WASHINGTON (Reuters) – Negotiators of a U.S. bill to invest up to $3.5 trillion to expand social programs and attack climate change gave hints of progress on Monday, but some Democrats were resigned to the increasing likelihood that a proposal to reduce carbon emissions will be weakened or scrapped.
“Over the last weekend I held many productive conversations” with lawmakers and the White House, Senate Majority Leader Chuck Schumer, a Democrat, said. “We still have work to do,” he added, without providing details in a Senate floor speech.
The legislation is a pillar of President Joe Biden’s domestic agenda. He was set to speak on Monday with Democratic Senator Joe Manchin, whose support for the wide-ranging proposal is key to its passage.

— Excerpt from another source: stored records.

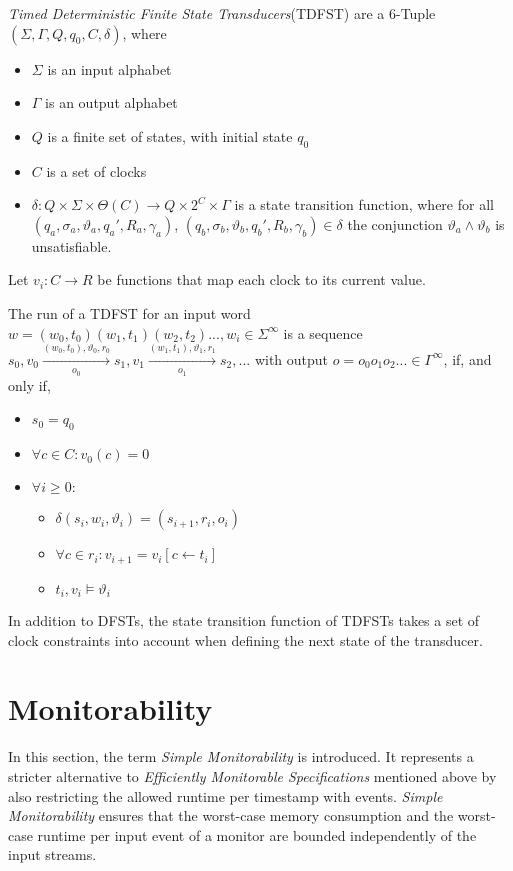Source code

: 		\begin{definition}
			\textit{Timed Deterministic Finite State Transducers}(TDFST) are a 6-Tuple $(\Sigma, \Gamma, Q, q_0, C, \delta)$, where
			\begin{itemize}
				\item
				$\Sigma$ is an input alphabet
				\item
				$\Gamma$ is an output alphabet
				\item
				$Q$ is a finite set of states, with initial state $q_0$
				\item
				$C$ is a set of clocks
				\item
				$\delta:Q\times\Sigma\times\Theta(C)\rightarrow Q\times 2^C\times\Gamma$ is a state transition function, where for all $(q_a, \sigma_a, \vartheta_a, q_a', R_a, \gamma_a)$, $(q_b, \sigma_b, \vartheta_b, q_b', R_b, \gamma_b)\in \delta$ the conjunction $\vartheta_a\land\vartheta_b$ is unsatisfiable. 
			\end{itemize}
			Let $v_i:C\rightarrow R$ be functions that map each clock to its current value.
			
			The run of a TDFST for an input word $w=(w_0,t_0)(w_1,t_1)(w_2,t_2)..., w_i\in\Sigma^\infty$ is a sequence $s_0, v_0\xrightarrow[o_0]{(w_0, t_0),\vartheta_0,r_0}s_1,v_1\xrightarrow[o_1]{(w_1, t_1),\vartheta_1,r_1}s_2,...$ with output $o=o_0o_1o_2...\in \Gamma^\infty$, if, and only if, 
			\begin{itemize}
				\item
					$s_0=q_0$
				\item
					$\forall c\in C: v_0(c)=0$
				\item
					$\forall i\geq 0:$
					\begin{itemize}
						\item
							$\delta(s_i, w_i,\vartheta_i)=(s_{i+1},r_i,o_i)$
						\item
							$\forall c\in r_i: v_{i+1}=v_i[c\leftarrow t_i]$
						\item
							$t_i,v_i \models\vartheta_i$
					\end{itemize}
			\end{itemize}
		\end{definition}
		In addition to DFSTs, the state transition function of TDFSTs takes a set of clock constraints into account when defining the next state of the transducer.
	
\section{Monitorability}
	\label{sec:monitorability}
	In this section, the term \textit{Simple Monitorability} is introduced. It represents a stricter alternative to \textit{Efficiently Monitorable Specifications} mentioned above by also restricting the allowed runtime per timestamp with events. \textit{Simple Monitorability} ensures that the worst-case memory consumption and the worst-case runtime per input event of a monitor are bounded independently of the input streams.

Manchin, a moderate from West Virginia, has been an outspoken critic of the bill, saying it spends too much taxpayer money and contains climate change provisions that would hurt his state’s coal mining industry.
Democratic Senator Sheldon Whitehouse, a leading voice for reducing emissions blamed for the wildfires, floods and other natural disasters now confronting the warming planet, was asked by reporters whether the Clean Energy Payment Program (CEPP) included in Biden’s $3.5 trillion initiative was in jeopardy.
“It remains to be seen but I think it’s worth planning for that,” Whitehouse said.
Several Democratic senators were already touting other steps contained in the bill aimed at lowering greenhouse gas emissions in a sign that the CEPP, which would reward utilities that add more clean energy capacity like solar and wind power and fine those that do not, was in trouble.
“I think it makes the methane pollution fee and the carbon pollution fee all the more essential,” Whitehouse added.
Moderate Democratic Senator Mark Warner urged prompt House of Representatives passage of a separate, $1 trillion infrastructure investment bill already approved by the Senate, while awaiting a deal on the larger bill.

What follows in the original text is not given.